*TASK BRIEF*.
Only these lines, please: the first one of the records through the one containing "critical curve does", retyped exactly, both ends included and pictures omitted.

*MATERIAL FOR THIS TASK*.

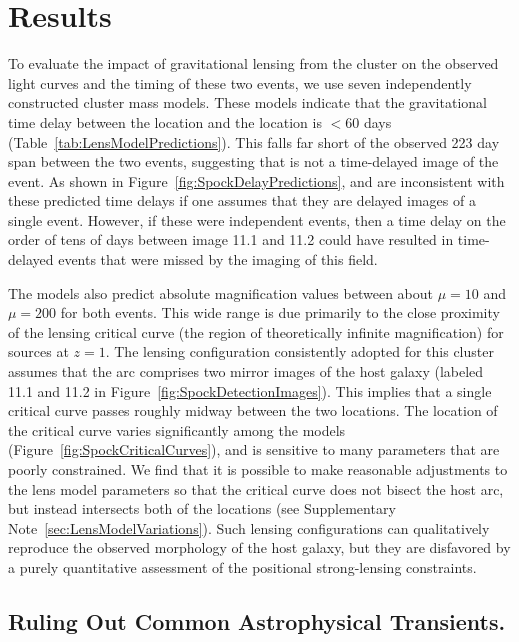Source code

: \section{Results}\label{sec:Results}

To evaluate the impact of gravitational lensing from the 
cluster on the observed light curves and the timing of these two
events, we use seven independently constructed cluster mass models.
These models indicate that the gravitational time delay between the
\spockone location and the \spocktwo location is $<$60 days
(Table~\ref{tab:LensModelPredictions}).  This falls far short of the
observed 223 day span between the two events, suggesting that
\spocktwo is not a time-delayed image of the \spockone event.  As
shown in Figure~\ref{fig:SpockDelayPredictions}, \spockone and
\spocktwo are inconsistent with these predicted time delays if one
assumes that they are delayed images of a single event.  However, if
these were independent events, then a time delay on the order of tens
of days between image 11.1 and 11.2 could have resulted in
time-delayed events that were missed by the \HST imaging of this
field.

The models also predict absolute magnification values between about
$\mu=10$ and $\mu=200$ for both events. This wide range is due
primarily to the close proximity of the lensing critical curve (the
region of theoretically infinite magnification) for sources at $z=1$.
The lensing configuration consistently adopted for this cluster
assumes that the arc comprises two mirror images of the host galaxy
(labeled 11.1 and 11.2 in
Figure~\ref{fig:SpockDetectionImages})\cite{Zitrin:2013a, Jauzac:2014,
  Johnson:2014, Richard:2014, Diego:2015a, Grillo:2015, Hoag:2016,
  Sebesta:2016, Caminha:2017}.  This implies that a single critical
curve passes roughly midway between the two \spock locations.  The
location of the critical curve varies significantly among the models
(Figure~\ref{fig:SpockCriticalCurves}), and is sensitive to many
parameters that are poorly constrained. We find that it is possible to
make reasonable adjustments to the lens model parameters so that the
critical curve does not bisect the \spock host arc, but instead
intersects both of the \spock locations (see Supplementary
Note~\ref{sec:LensModelVariations}).  Such lensing configurations can
qualitatively reproduce the observed morphology of the \spock host
galaxy, but they are disfavored by a purely quantitative assessment of
the positional strong-lensing constraints.

\subsection{Ruling Out Common Astrophysical Transients.}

*ANSWER SPACE*.
Source code

: \section{Results}\label{sec:Results}

To evaluate the impact of gravitational lensing from the 
cluster on the observed light curves and the timing of these two
events, we use seven independently constructed cluster mass models.
These models indicate that the gravitational time delay between the
\spockone location and the \spocktwo location is $<$60 days
(Table~\ref{tab:LensModelPredictions}).  This falls far short of the
observed 223 day span between the two events, suggesting that
\spocktwo is not a time-delayed image of the \spockone event.  As
shown in Figure~\ref{fig:SpockDelayPredictions}, \spockone and
\spocktwo are inconsistent with these predicted time delays if one
assumes that they are delayed images of a single event.  However, if
these were independent events, then a time delay on the order of tens
of days between image 11.1 and 11.2 could have resulted in
time-delayed events that were missed by the \HST imaging of this
field.

The models also predict absolute magnification values between about
$\mu=10$ and $\mu=200$ for both events. This wide range is due
primarily to the close proximity of the lensing critical curve (the
region of theoretically infinite magnification) for sources at $z=1$.
The lensing configuration consistently adopted for this cluster
assumes that the arc comprises two mirror images of the host galaxy
(labeled 11.1 and 11.2 in
Figure~\ref{fig:SpockDetectionImages})\cite{Zitrin:2013a, Jauzac:2014,
  Johnson:2014, Richard:2014, Diego:2015a, Grillo:2015, Hoag:2016,
  Sebesta:2016, Caminha:2017}.  This implies that a single critical
curve passes roughly midway between the two \spock locations.  The
location of the critical curve varies significantly among the models
(Figure~\ref{fig:SpockCriticalCurves}), and is sensitive to many
parameters that are poorly constrained. We find that it is possible to
make reasonable adjustments to the lens model parameters so that the
critical curve does not bisect the \spock host arc, but instead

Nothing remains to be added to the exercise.